▸ **Task directions**
Say how many lines in the material below hold the word "could", and say nothing else.

▸ **Records to process**

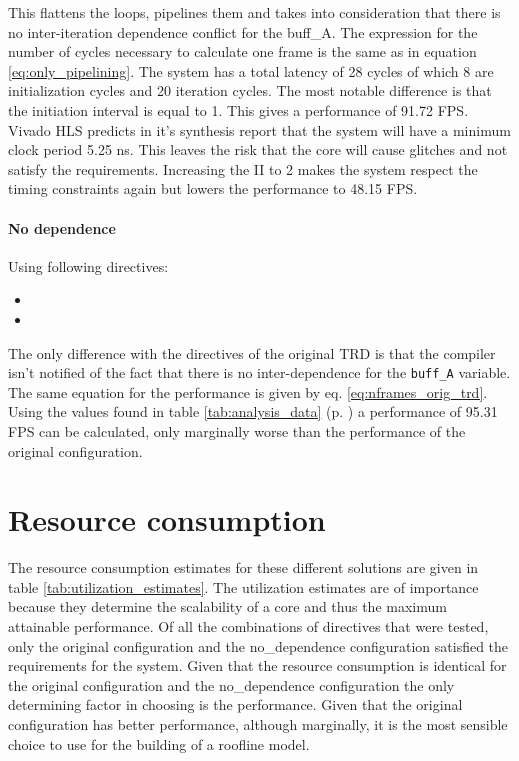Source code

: This flattens the loops, pipelines them and takes into consideration that there is no inter-iteration dependence conflict for the buff\_A. The expression for the number of cycles necessary to calculate one frame is the same as in equation \ref{eq:only_pipelining}. The system has a total latency of 28 cycles of which 8 are initialization cycles and 20 iteration cycles. The most notable difference is that the initiation interval is equal to 1. This gives a performance of 91.72 FPS. Vivado HLS predicts in it's synthesis report that the system will have a minimum clock period 5.25 ns. This leaves the risk that the core will cause glitches and not satisfy the requirements. Increasing the II to 2 makes the system respect the timing constraints again but lowers the performance to 48.15 FPS. 

\paragraph{No dependence}
Using following directives:

\begin{itemize}
\item {}
\item {}
\end{itemize}

The only difference with the directives of the original TRD is that the compiler isn't notified of the fact that there is no inter-dependence for the \texttt{buff\_A} variable. The same equation for the performance is given by eq. \ref{eq:nframes_orig_trd}. Using the values found in table 
\ref{tab:analysis_data} (p. \pageref{tab:analysis_data}) a performance of 95.31 FPS can be calculated, only marginally worse than the performance of the original configuration. 


\section{Resource consumption}

The resource consumption estimates for these different solutions are given in table \ref{tab:utilization_estimates}. The utilization estimates are of importance because they determine the scalability of a core and thus the maximum attainable performance. Of all the combinations of directives that were tested, only the original configuration and the no\_dependence configuration satisfied the requirements for the system. Given that the resource consumption is identical for the original configuration and the no\_dependence configuration the only determining factor in choosing is the performance. Given that the original configuration has better performance, although marginally, it is the most sensible choice to use for the building of a roofline model.\\

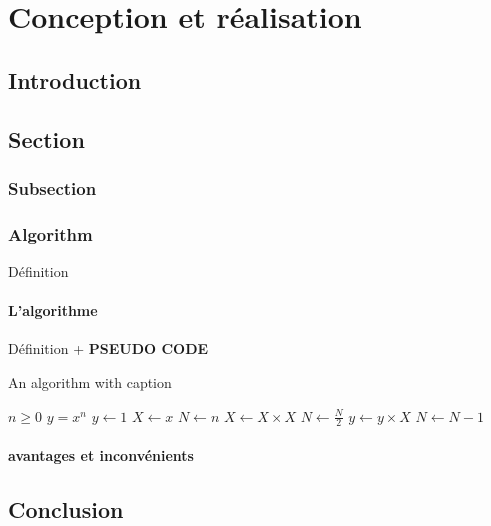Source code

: \chapter{Conception et réalisation}

\section{Introduction}

\section{Section} 
\subsection{Subsection}
\subsection{Algorithm}
Définition
\subsubsection{L'algorithme }
Définition + \textbf{PSEUDO CODE}

\begin{algorithm}
\caption{An algorithm with caption}\label{alg:a}
\begin{algorithmic}
\Require $n \geq 0$
\Ensure $y = x^n$
\State $y \gets 1$
\State $X \gets x$
\State $N \gets n$
    \State $X \gets X \times X$
    \State $N \gets \frac{N}{2}$  
    \State $y \gets y \times X$
    \State $N \gets N - 1$
\EndIf
\EndWhile
\end{algorithmic}
\end{algorithm}

\subsubsection{avantages et inconvénients}
\section{Conclusion}
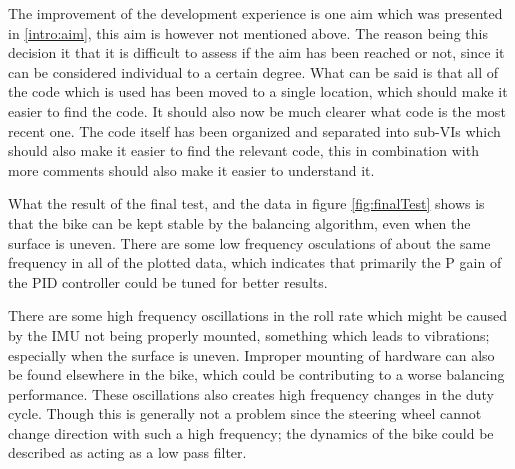 The improvement of the development experience is one aim which was presented in \ref{intro:aim}, this aim is however not mentioned above. The reason being this decision it that it is difficult to assess if the aim has been reached or not, since it can be considered individual to a certain degree. What can be said is that all of the code which is used has been moved to a single location, which should make it easier to find the code. It should also now be much clearer what code is the most recent one. The code itself has been organized and separated into sub-VIs which should also make it easier to find the relevant code, this in combination with more comments should also make it easier to understand it.

What the result of the final test, and the data in figure \ref{fig:finalTest} shows is that the bike can be kept stable by the balancing algorithm, even when the surface is uneven. There are some low frequency osculations of about the same frequency in all of the plotted data, which indicates that primarily the P gain of the PID controller could be tuned for better results.

There are some high frequency oscillations in the roll rate which might be caused by the IMU not being properly mounted, something which leads to vibrations; especially when the surface is uneven. Improper mounting of hardware can also be found elsewhere in the bike, which could be contributing to a worse balancing performance. These oscillations also creates high frequency changes in the duty cycle. Though this is generally not a problem since the steering wheel cannot change direction with such a high frequency; the dynamics of the bike could be described as acting as a low pass filter.
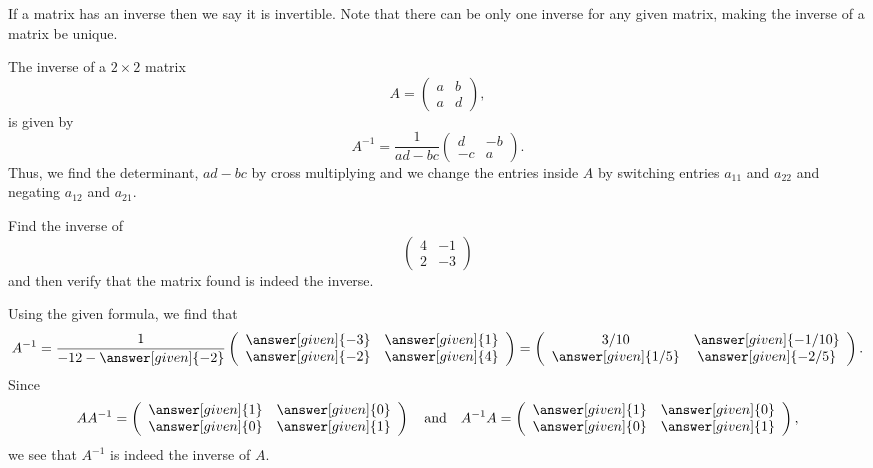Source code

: \documentclass{ximera}
\begin{document}
If a matrix has an inverse then we say it is invertible. Note that
there can be only one inverse for any given matrix, making the inverse
of a matrix be unique.

The inverse of a $2\times 2$ matrix
\[
  A =
  \left(\begin{array}{cc}
    a & b  \\
    a &  d
  \end{array}\right),
\]
is given by
\[
A^{-1}=  \frac{1}{ad-bc} \left(\begin{array}{cc}
  d & -b  \\
  -c &  a
\end{array}\right).
\]
Thus, we find the determinant, $ad-bc$ by cross multiplying and we change the entries inside $A$ by switching entries $a_{11}$ and $a_{22}$ and negating $a_{12}$ and $a_{21}$.

\begin{question}
  Find the inverse of
  \[
    \left(
      \begin{array}{cc}
        4 & -1 \\
        2 & -3
      \end{array}
    \right)
  \]
  and then verify that the matrix found is indeed the inverse.
  \begin{prompt}
    Using the given formula, we find that
    \[
      A^{-1}=  \frac{1}{-12-\answer[given]{-2}}
      \left(
        \begin{array}{cc}
          \answer[given]{-3} &  \answer[given]{1} \\
          \answer[given]{-2} &  \answer[given]{4}
        \end{array}
      \right)
      = \left(
        \begin{array}{cc}
          3/10 &  \answer[given]{-1/10} \\
          \answer[given]{1/5} &  \answer[given]{-2/5}
        \end{array}
      \right).
    \]
    Since
    \[
      AA^{-1}= \left(
        \begin{array}{cc}
          \answer[given]{1} &  \answer[given]{0} \\
          \answer[given]{0} &  \answer[given]{1}
        \end{array}
      \right)
      \quad\text{and}\quad
      A^{-1}A= \left(
        \begin{array}{cc}
          \answer[given]{1} &  \answer[given]{0} \\
          \answer[given]{0} &  \answer[given]{1}
        \end{array}
      \right),
    \]
    we see that $A^{-1}$ is indeed the inverse of $A$.
  \end{prompt}
\end{question}
\end{document}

▸ **Answer to the problem**
2